This Court will grant Plaintiff's application to proceed in forma pauperis, direct the Clerk to file the Complaint and, for the reasons detailed below, will dismiss the Complaint, with prejudice, for failure to state a claim.

I. BACKGROUND

Plaintiff's Complaint names five Defendants: "Sgt. Martin," "Sgt. Stella," "Classification Internal Affairs," "Sgt. Remondelli" and "Sgt. Hagen." See Docket Entry No. 1, at 1. As to "Sgt. Martin," Plaintiff asserts that this Defendant violated his rights, stating that: (a) "because of [Plaintiff's] sexuality, [Sgt. Martin] instructed other officers to bring a screen up from [the] Medical [Department] and place it in front of [Plaintiff's] cell [since] guys were shirtless in the day room," and, in addition, because "Sgt. Martin" "also called [Plaintiff] Miss Luckey." Id. at 3-4. As to "Sgt. Stella," Plaintiff asserts that this Defendant violated his rights, stating that, "because of [Plaintiff's] sexuality, [Sgt. Stella] yell[ed] out loud to other inmates that[,] because [Plaintiff] doesn't like women, none of these pic[ture]s of women should be up [and Sgt. Stella] proceeded to rip every picture off every inmate[']s door that contained women, which made the inmates angry at [Plaintiff]." Id. at 4. Plaintiff also states that he wrote grievances that threatened the Office of "Internal Affairs" and the Office of "Classification" that he would press charges against "Sgt. Martin" and "Sgt. Stella," but his grievances were denied, see id.; on the basis of these assertions, Plaintiff names these two Offices as Defendants in this matter. See id. Plaintiff also alleges that the Classification Office "kn[ew] very well that [Plaintiff] ha[d] issues with Bloods because [Plaintiff] wore a wire on a member for a murder case [but] still housed [Plaintiff] on a tier with Bloods who want[ed] to beat [Plaintiff] or cause other harm to [Plaintiff]." Id. at 5.

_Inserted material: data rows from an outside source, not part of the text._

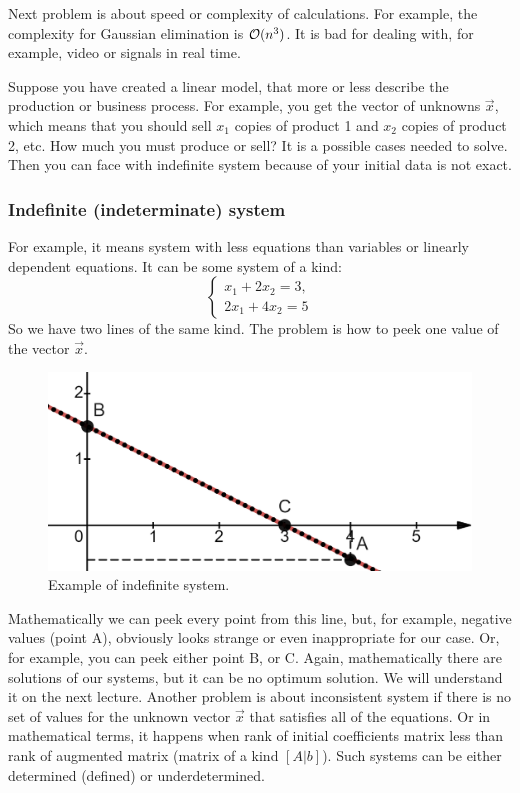     \par
    Next problem is about speed or complexity of calculations. For example, the complexity for Gaussian elimination is ${\cal O}(n^3)$. It is bad for dealing with, for example, video or signals in real time. 
    \par 
    Suppose you have created a linear model, that more or less describe the production or business process. For example, you get the vector of unknowns $\vec{x}$, which means that you should sell $x_1$ copies of product 1 and $x_2$ copies of product 2, etc. How much you must produce or sell? It is a possible cases needed to solve. Then you can face with indefinite system because of your initial data is not exact.
    \subsubsection*{Indefinite (indeterminate) system}
    For example, it means system with less equations than variables or linearly dependent equations. It can be some system of a kind:
    \[
        \left\{ \begin{array}{c}
            x_1 + 2x_2 = 3,\\
            2x_1 + 4x_2 = 5
        \end{array}
            \right.  
    \]
    So we have two lines of the same kind. The problem is how to peek one value of the vector $\vec{x}$. 
    \begin{figure}
        \includegraphics[height=0.235\columnwidth, width=0.5\columnwidth]{lectures/images/indefinite_system.png}
        \caption*{\scriptsize{Example of indefinite system.}}
        \label{fig:indefinite_system}
    \end{figure}
    Mathematically we can peek every point from this line, but, for example, negative values (point A), obviously looks strange or even inappropriate for our case. Or, for example, you can peek either point B, or C. Again, mathematically there are solutions of our systems, but it can be no optimum solution. We will understand it on the next lecture. Another problem is about inconsistent system if there is no set of values for the unknown vector $\vec{x}$ that satisfies all of the equations. Or in mathematical terms, it happens when rank of initial coefficients matrix less than rank of augmented matrix (matrix of a kind $[A|b]$). Such systems can be either determined (defined) or underdetermined.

It appears that "Martin" and "Stella" are the first, rather than the last, names of "Sgt. Martin" and "Sgt. Stella" Defendants.

The Court construes Plaintiff's numerous references to his sexuality as a statement that Plaintiff is openly homosexual.

The Complaint is silent as to the alleged wrongs committed by "Sgt. Remondelli" and "Sgt. Hagen." See generally, Docket Entry No. 1. However, Plaintiff's allegations against all Defendants unambiguously indicate that the basis for Plaintiff's reference to "Sgt. Remondelli" and "Sgt. Hagen" is the same as that asserted against Defendants "Sgt. Martin," "Sgt. Stella" and "Classification Internal Affairs." See Docket Entry No. 1-1, at 2.

II. STANDARD OF REVIEW

The Prison Litigation Reform Act ("PLRA"), Pub. L. No. 104-134, §§ 801-810, 110 Stat. 1321-66 to 1321-77 (April 26, 1996), requires the Court to review a complaint in a civil action in which a prisoner seeks redress against a governmental employee or entity. See 28 U.S.C. § 1915A(a). The PLRA requires the Court to sua sponte dismiss any claim if the Court determines that it is frivolous, malicious, fails to state a claim on which relief may be granted, or seeks monetary relief from a defendant who is immune from such relief. See 28 U.S.C. § 1915A(b).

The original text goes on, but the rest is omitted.